Could Alabaster add a train-ticketing ordinance?

Published 9:51 am Friday, April 21, 2017

By NEAL WAGNER / Managing Editor

ALABASTER – Alabaster leaders said they will keep a close eye on a Tuscaloosa ordinance instructing Tuscaloosa Police Department officers to ticket engineers of trains blocking railroad crossings for an extended period of time before considering a similar ordinance in Alabaster.

Alabaster City Council members discussed the matter during an April 20 work session, and said the matter came to their attention after Tuscaloosa recently began heavily enforcing a 1962 city ordinance prohibiting trains from blocking a crossing for more than five minutes.

According to Tuscaloosa Mayor Walt Maddox, the ordinance instructs TPD officers to issue citations for the train engineers whose trains block city crossings for extended periods of time, and requests state troopers to do the same on state highways.

Alabaster City Attorney Jeff Brumlow said a train blocking a major crossing in Tuscaloosa at last year’s University of Alabama football A-Day game caused significant traffic issues in the city.
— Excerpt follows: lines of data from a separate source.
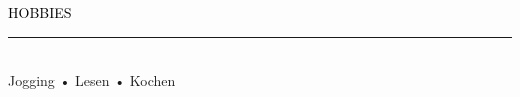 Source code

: {\setmainfont{Rubik Medium}\fontsize{11}{14}\selectfont\textcolor{black}{HOBBIES}}
\\[-4pt]
\textcolor{black}{\rule{\textwidth}{2pt}}\\

Jogging • Lesen • Kochen

\vspace{0.7em}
He said it’s still too early to tell what kind of effect the Tuscaloosa ordinance will have in the city.

“My recommendation would be to see how it plays out in Tuscaloosa before considering a similar ordinance here,” Brumlow said.

Brumlow said the Tuscaloosa train ordinance was originally enacted in the early 1960s, but was superseded by the Federal Railroad Safety Act in 1970.
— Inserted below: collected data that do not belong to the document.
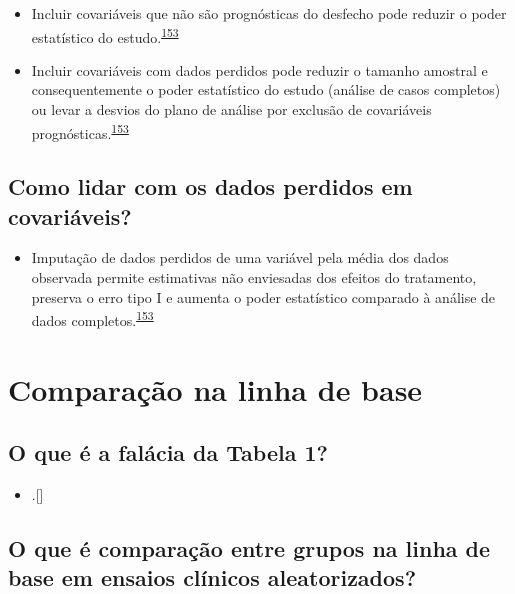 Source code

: \documentclass[
  a4paper,
]{book}
\providecommand{\tightlist}{%
  \setlength{\itemsep}{0pt}\setlength{\parskip}{0pt}}
\begin{document}
\begin{itemize}
\item
  Incluir covariáveis que não são prognósticas do desfecho pode reduzir o poder estatístico do estudo.\textsuperscript{\protect\hyperlink{ref-Kahan2014}{153}}
\item
  Incluir covariáveis com dados perdidos pode reduzir o tamanho amostral e consequentemente o poder estatístico do estudo (análise de casos completos) ou levar a desvios do plano de análise por exclusão de covariáveis prognósticas.\textsuperscript{\protect\hyperlink{ref-Kahan2014}{153}}
\end{itemize}

\hypertarget{como-lidar-com-os-dados-perdidos-em-covariuxe1veis}{%
\subsection{Como lidar com os dados perdidos em covariáveis?}\label{como-lidar-com-os-dados-perdidos-em-covariuxe1veis}}

\begin{itemize}
\tightlist
\item
  Imputação de dados perdidos de uma variável pela média dos dados observada permite estimativas não enviesadas dos efeitos do tratamento, preserva o erro tipo I e aumenta o poder estatístico comparado à análise de dados completos.\textsuperscript{\protect\hyperlink{ref-Kahan2014}{153}}
\end{itemize}

\hypertarget{comparacao-linha-de-base}{%
\section{Comparação na linha de base}\label{comparacao-linha-de-base}}

\hypertarget{o-que-uxe9-a-faluxe1cia-da-tabela-1}{%
\subsection{O que é a falácia da Tabela 1?}\label{o-que-uxe9-a-faluxe1cia-da-tabela-1}}

\begin{itemize}
\tightlist
\item
  .{[}{]}
\end{itemize}

\hypertarget{o-que-uxe9-comparauxe7uxe3o-entre-grupos-na-linha-de-base-em-ensaios-cluxednicos-aleatorizados}{%
\subsection{O que é comparação entre grupos na linha de base em ensaios clínicos aleatorizados?}\label{o-que-uxe9-comparauxe7uxe3o-entre-grupos-na-linha-de-base-em-ensaios-cluxednicos-aleatorizados}}
\end{document}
“That federal act preempts the local ordinances,” Brumlow said. “In 1990, there was a Thorsby v. CSX court case just a little south of us, and the judge basically told Thorsby that they had no legal justification to even pass ordinances like that because of the federal act.”

Brumlow said because trains and railroad property are protected by the federal act, train engineers would be exempt from having to pay any citation issued by a municipality.

Alabaster City Council President Scott Brakefield said the city is in a difficult situation, because residents are frequently affected by blocked crossings in the city, but has no jurisdiction over the railroad companies.

“I wish we could do something, because it’s frustrating,” Brakefield said. “But I don’t think it’s a good utilization of resources to have our police walking up and down train tracks writing tickets they can’t enforce.”